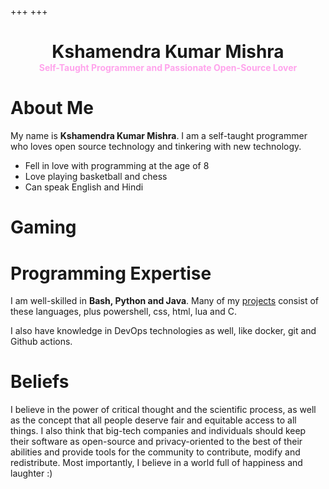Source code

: +++
+++

<div class="about-header">
<h1 align="center" style="margin-bottom:0;"> Kshamendra Kumar Mishra </h1>
<h4 align="center" style="margin:0;color:#ffa4ec;"> Self-Taught Programmer and Passionate Open-Source Lover </h4>
</div>

# About Me

My name is <b>Kshamendra Kumar Mishra</b>. I am a self-taught programmer who loves open source technology and tinkering with new technology.

- Fell in love with programming at the age of 8
- Love playing basketball and chess
- Can speak English and Hindi

# Gaming

# Programming Expertise

I am well-skilled in <b>Bash, Python and Java</b>. Many of my [projects](https://ghoulboii.github.io/projects/) consist of these languages, plus powershell, css, html, lua and C.

I also have knowledge in DevOps technologies as well, like docker, git and Github actions.

# Beliefs

I believe in the power of critical thought and the scientific process, as well as the concept that all people deserve fair and equitable access to all things. I also think that big-tech companies and individuals should keep their software as open-source and privacy-oriented to the best of their abilities and provide tools for the community to contribute, modify and redistribute. Most importantly, I believe in a world full of happiness and laughter :)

* **Description of the task**:
Write out the entries word for word. Skip the pictures.

* **Answer space**:
Source code

: +++
+++

<div class="about-header">
<h1 align="center" style="margin-bottom:0;"> Kshamendra Kumar Mishra </h1>
<h4 align="center" style="margin:0;color:#ffa4ec;"> Self-Taught Programmer and Passionate Open-Source Lover </h4>
</div>

# About Me

My name is <b>Kshamendra Kumar Mishra</b>. I am a self-taught programmer who loves open source technology and tinkering with new technology.

- Fell in love with programming at the age of 8
- Love playing basketball and chess
- Can speak English and Hindi

# Gaming

# Programming Expertise

I am well-skilled in <b>Bash, Python and Java</b>. Many of my [projects](https://ghoulboii.github.io/projects/) consist of these languages, plus powershell, css, html, lua and C.

I also have knowledge in DevOps technologies as well, like docker, git and Github actions.

# Beliefs

I believe in the power of critical thought and the scientific process, as well as the concept that all people deserve fair and equitable access to all things. I also think that big-tech companies and individuals should keep their software as open-source and privacy-oriented to the best of their abilities and provide tools for the community to contribute, modify and redistribute. Most importantly, I believe in a world full of happiness and laughter :)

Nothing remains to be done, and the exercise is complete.